Wonder Woman: the book



My latest book borrowed from the public library is Wonder Woman: The Official Movie Novelization by New York Times bestselling author Nancy Holder. I haven't seen the movie yet so while I'm waiting for the DVD I thought I'd get a head start. Though I haven't seen the film, I did see and review Batman v Siperman in which Wonder Woman was introduced and I thought Israeli actress, Gal Gadot did a really good job in the role. There's been a lot in the news about the film and whether it is feminist or not. I will withhold judgement until I see the movie and instead write here about how the story deals with the Amazons.

When I was in college I took some classes in Greek history, philosophy, and literature, and I really liked Greek mythology, so it was interesting to hear that Wonder Woman is supposedly an Amazon .... I read almost no DC comics as a kid and never read any of Wonder Woman, so her story and background are all new to me. I had to do a little Wikipedia research and boy was the background of the Wonder Woman character weird ;) ....

Wonder Woman was created by William Moulton Marston (aka Charles Moulton) who was a psychologist at Tufts University, among other things. He carried on a ménage à trois, living together with his wife, Elizabeth Holloway Marston, a Brit attorney/psychologist, and also with his student, Olive Byrne, who was the daughter of Ethel Byrne, a early feminist and the sister of Margaret Sanger with whom she opened the country's first contraception clinic. And they all had kids together.

One of Marston's favorite pet theories was that bondage was a good thing for women. He said ...

The only hope for peace is to teach people who are full of pep and unbound force to enjoy being bound... Only when the control of self by others is more pleasant than the unbound assertion of self in human relationships can we hope for a stable, peaceful human society... Giving to others, being controlled by them, submitting to other people cannot possibly be enjoyable without a strong erotic element.
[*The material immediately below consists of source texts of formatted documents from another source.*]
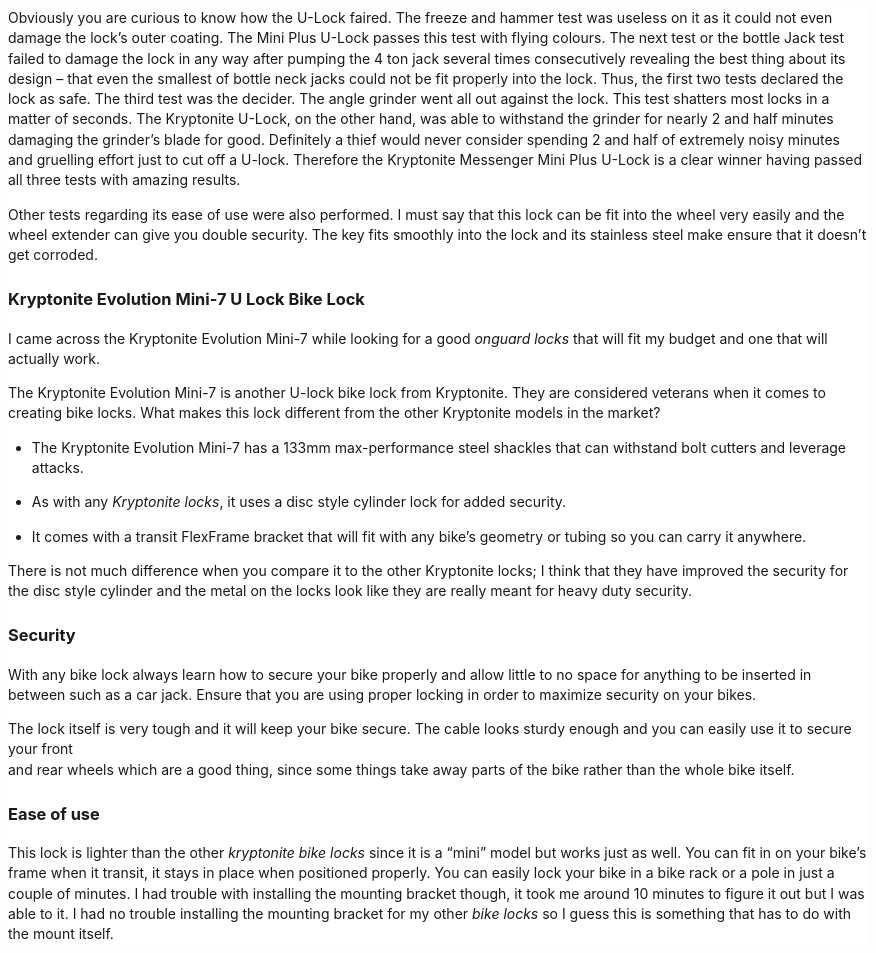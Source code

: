 Obviously you are curious to know how the U-Lock faired. The freeze and hammer test was useless on it as it could not even damage the lock’s outer coating. The Mini Plus U-Lock passes this test with flying colours. The next test or the bottle Jack test failed to damage the lock in any way after pumping the 4 ton jack several times consecutively revealing the best thing about its design – that even the smallest of bottle neck jacks could not be fit properly into the lock. Thus, the first two tests declared the lock as safe. The third test was the decider. The angle grinder went all out against the lock. This test shatters most locks in a matter of seconds. The Kryptonite U-Lock, on the other hand, was able to withstand the grinder for nearly 2 and half minutes damaging the grinder’s blade for good. Definitely a thief would never consider spending 2 and half of extremely noisy minutes and gruelling effort just to cut off a U-lock. Therefore the Kryptonite Messenger Mini Plus U-Lock is a clear winner having passed all three tests with amazing results.

Other tests regarding its ease of use were also performed. I must say that this lock can be fit into the wheel very easily and the wheel extender can give you double security. The key fits smoothly into the lock and its stainless steel make ensure that it doesn’t get corroded.

### Kryptonite Evolution Mini-7 U Lock Bike Lock

I came across the Kryptonite Evolution Mini-7 while looking for a good _onguard locks_ that will fit my budget and one that will actually work.

The Kryptonite Evolution Mini-7 is another U-lock bike lock from Kryptonite. They are considered veterans when it comes to creating bike locks. What makes this lock different from the other Kryptonite models in the market?

- The Kryptonite Evolution Mini-7 has a 133mm max-performance steel shackles that can withstand bolt cutters and leverage attacks.

- As with any _Kryptonite locks_, it uses a disc style cylinder lock for added security.

- It comes with a transit FlexFrame bracket that will fit with any bike’s geometry or tubing so you can carry it anywhere.

There is not much difference when you compare it to the other Kryptonite locks; I think that they have improved the security for the disc style cylinder and the metal on the locks look like they are really meant for heavy duty security.

### **Security**

With any bike lock always learn how to secure your bike properly and allow little to no space for anything to be inserted in between such as a car jack. Ensure that you are using proper locking in order to maximize security on your bikes.

The lock itself is very tough and it will keep your bike secure. The cable looks sturdy enough and you can easily use it to secure your front  
and rear wheels which are a good thing, since some things take away parts of the bike rather than the whole bike itself.

### **Ease of use**

This lock is lighter than the other _kryptonite bike locks_ since it is a “mini” model but works just as well. You can fit in on your bike’s frame when it transit, it stays in place when positioned properly. You can easily lock your bike in a bike rack or a pole in just a couple of minutes. I had trouble with installing the mounting bracket though, it took me around 10 minutes to figure it out but I was able to it. I had no trouble installing the mounting bracket for my other _bike locks_ so I guess this is something that has to do with the mount itself.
I know I said I wasn't going to opine on the feminism issue but I've got to at least say that a predatory professor and polygamist who is into submissive women is not my idea of a feminist. But the effort is already underway to make him a feminist icon, with a movie about him and his oh so very liberated women (snort ;) ... Professor Marston & the Wonder Women. But I wanted to address the Amazon issue, not the feminist issue (yet). The professor may have been good at psychology but he and later writers at DC comics were not very reliable when it came to the Amazons.

SPOILERS AHEAD ....

The Wonder Woman story has her as the daughter of top god Zeus and the queen of the Amazons, Hippolyta. Supposedly the Amazons were created by Zeus to protect mankind from the god of war, Ares, who was jealous of humanity. Ares kills all the other gods but Zeus and Zeus gives the Amazons a secret weapon to use against Ares. The secret weapon turns out to be Wonder Woman herself, who ends up destroying Ares.

But this is nothing like what we have been told of the Amazons in Greek literature. They were a band of warrior women, perhaps based on real women but probably mythical, who were ruled by Hippolyta, the daughter of Ares. The Amazons had no special mission to protect mankind from Ares or anyone else.

There were Amazons at the battle for Troy and Hippolyta shows up in the tale of Heracles' labors, but she didn't have a demi-god daughter with Zeus (come on, he was her grandpa), she instead had a son with the hero Theseus, for love of whom she left the Amazons. Sad story, actually ... everybody dies A couple of pretty good novels about Theseus which touche on this - The King Must Die and The Bull from the Sea.

So anyway, the Wonder Woman story is only in the tiniest sense based on Greek mythology, but that doesn't mean I won't find it to be a good and perhaps even feminist film .... looking forward to seeing it, and I'll write more about it then.